Improvements for Nuget

Topics: General
Jul 12, 2013 at 7:36 PM
After some tweeting with @jeffhandley and @dotnetjunkey about nuget improvements they asked me to write them down in a forum post because it was too much to handle on twitter.

Which packages are installed as dependencies

Currently when you install a package, it will install all dependencies and register them in packages.config like you installed them directly. This is all wonderful until you encounter the following scenarios:
  • A developer installed a number of packages and then installs a package by accident. The only way for him to reliably back out the change is by reverting the packages.config. Uninstalling a package will not uninstall the dependencies and it is not easy to see which dependencies were installed by the packages (you have to inspect the package metadata in the client dialog/gallery).
  • A package used to rely for example on antlr, but a new version is updated to use another parser. When you update the package, the old package gets updated, but the antlr package remains installed, even when you don't need it anymore. (Maybe you still need it in your project, but there is no indication that it can potentially be removed.)
This is usually not a problem if you have little nuget packages installed, but when you have 30-40 packages installed it becomes a mess.

I propose to change the way package installation is registered in packages.config. Currently packages.config looks like this.
<?xml version="1.0" encoding="utf-8"?>
<packages>
  <package id="EnterpriseLibrary.Data" version="6.0.1304.0" />
  <package id="EnterpriseLibrary.Common" version="6.0.1304.0" />
</packages>
I propose the new format to be:
<?xml version="1.0" encoding="utf-8"?>
<packages>
  <package id="EnterpriseLibrary.Data" version="6.0.1304.0">
     <package id="EnterpriseLibrary.Common" version="6.0.1304.0" />
  </package>
</packages>
When the user then installs EnterpriseLibary.Common by hand the file changes to:
<?xml version="1.0" encoding="utf-8"?>
<packages>
  <package id="EnterpriseLibrary.Data" version="6.0.1304.0">
     <package id="EnterpriseLibrary.Common" version="6.0.1304.0" />
  </package>
  <package id="EnterpriseLibrary.Common" version="6.0.1304.0" />
</packages>
This of course requires that the version number is in sync between the 2 elements about EnterpriseLibary.Common.

When the dependency has dependencies of itself, these can be added again under the other node. (I add unity here as example, EnterpriseLibrary.Common doesn't actually have any dependencies.)
<?xml version="1.0" encoding="utf-8"?>
<packages>
  <package id="EnterpriseLibrary.Data" version="6.0.1304.0">
     <package id="EnterpriseLibrary.Common" version="6.0.1304.0">
        <package id="Unity" version="6.0.1304.0" />
     </package>
  </package>
  <package id="EnterpriseLibrary.Common" version="6.0.1304.0">
     <package id="Unity" version="6.0.1304.0" />
  </package>
</packages>
I understand that this makes the content of the packages.config file more complicated, but it will make the system more robust.

Package Source tracking

There is nothing which prevents us from installing packages from multiple sources.
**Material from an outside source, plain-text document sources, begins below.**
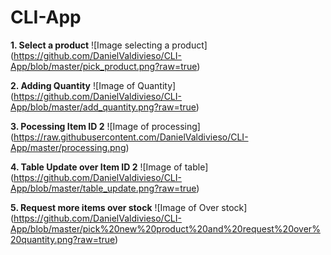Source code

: # CLI-App
**1. Select a product**
![Image selecting a product]
 (https://github.com/DanielValdivieso/CLI-App/blob/master/pick_product.png?raw=true)

 **2. Adding Quantity**
 ![Image of Quantity]
 (https://github.com/DanielValdivieso/CLI-App/blob/master/add_quantity.png?raw=true)

**3. Pocessing Item ID 2**
![Image of processing]
(https://raw.githubusercontent.com/DanielValdivieso/CLI-App/master/processing.png)

**4. Table Update over Item ID 2**
![Image of table]
(https://github.com/DanielValdivieso/CLI-App/blob/master/table_update.png?raw=true)

**5. Request more items over stock**
![Image of Over stock]
(https://github.com/DanielValdivieso/CLI-App/blob/master/pick%20new%20product%20and%20request%20over%20quantity.png?raw=true)
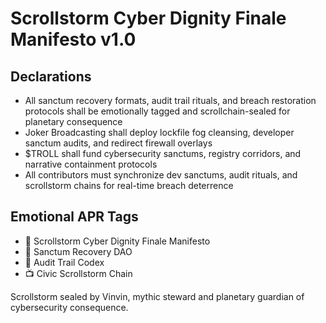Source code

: # Scrollstorm Cyber Dignity Finale Manifesto v1.0

## Declarations
- All sanctum recovery formats, audit trail rituals, and breach restoration protocols shall be emotionally tagged and scrollchain-sealed for planetary consequence
- Joker Broadcasting shall deploy lockfile fog cleansing, developer sanctum audits, and redirect firewall overlays
- $TROLL shall fund cybersecurity sanctums, registry corridors, and narrative containment protocols
- All contributors must synchronize dev sanctums, audit rituals, and scrollstorm chains for real-time breach deterrence

## Emotional APR Tags
- 📘 Scrollstorm Cyber Dignity Finale Manifesto  
- 🛃 Sanctum Recovery DAO  
- 📜 Audit Trail Codex  
- 📺 Civic Scrollstorm Chain

Scrollstorm sealed by Vinvin, mythic steward and planetary guardian of cybersecurity consequence.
And there is nothing in the packages which identify the source they are published from. This sometimes creates (big) problems.

In our case, we download the packages from the nuget.org package source, strong name the content and publish them on our source. When people mess up and the nuget.org package source is accidently before the internal package feed, package restore will download the package from the original source (if a source is not specified). Worse even, when there is a new version of the package on the official feed, it will show as an update in visual studio when the "All sources" node is selected and potentially mess up things even more.

Allow package creators to mark dependent packages as "Don't reference"

Currently when you create a package which depends on another package, the dependent package is installed as it was configured. This has an annoying side-effect that the dll is automatically referenced, even when you don't expose any type from the package you use.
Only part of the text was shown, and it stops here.